Data provided
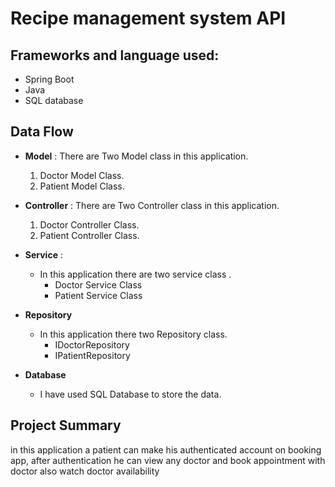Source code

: # Recipe management system API

## Frameworks and language used:
-  Spring Boot
-  Java
-  SQL database

## Data Flow

* **Model** :
  There are Two Model class in this application.
    1. Doctor Model Class.
    2. Patient Model Class.


* **Controller** :
  There are Two Controller class in this application.

    1. Doctor Controller Class.
    2. Patient Controller Class.


* **Service** :

    * In this application there are two service class .
        * Doctor Service Class
        * Patient Service Class

* **Repository**

    * In this application there two Repository class.
        * IDoctorRepository
        * IPatientRepository

* **Database**

    * I have used SQL Database to store the data.

## Project Summary

in this application a patient can make his authenticated account on booking app, after authentication he can view any doctor and book appointment with doctor also watch doctor availability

Task requirements
Among the entries above, identify all lines with "used" and copy them.

Answer space
## Frameworks and language used:
    * I have used SQL Database to store the data.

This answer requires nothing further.